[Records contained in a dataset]
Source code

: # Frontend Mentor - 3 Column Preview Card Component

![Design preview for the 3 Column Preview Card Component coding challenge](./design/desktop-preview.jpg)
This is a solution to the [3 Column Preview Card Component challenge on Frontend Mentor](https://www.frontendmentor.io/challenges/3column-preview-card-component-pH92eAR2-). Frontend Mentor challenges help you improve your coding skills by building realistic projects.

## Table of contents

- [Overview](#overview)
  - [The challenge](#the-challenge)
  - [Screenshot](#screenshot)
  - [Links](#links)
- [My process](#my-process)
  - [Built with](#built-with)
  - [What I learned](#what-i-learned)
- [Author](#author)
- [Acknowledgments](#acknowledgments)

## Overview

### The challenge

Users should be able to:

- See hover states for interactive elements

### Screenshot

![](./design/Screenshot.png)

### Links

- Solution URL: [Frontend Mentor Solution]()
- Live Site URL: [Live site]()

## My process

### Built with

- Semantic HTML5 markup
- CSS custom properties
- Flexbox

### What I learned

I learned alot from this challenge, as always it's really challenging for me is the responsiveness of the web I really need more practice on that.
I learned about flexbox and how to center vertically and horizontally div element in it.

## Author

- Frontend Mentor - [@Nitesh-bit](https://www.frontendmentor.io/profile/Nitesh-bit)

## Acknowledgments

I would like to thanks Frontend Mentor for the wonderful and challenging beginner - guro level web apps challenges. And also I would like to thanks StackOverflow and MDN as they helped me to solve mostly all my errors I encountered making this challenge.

» Exercise description: Go line by line through the records above and copy each one containing "What".

» Your solution:
  - [What I learned](#what-i-learned)
### What I learned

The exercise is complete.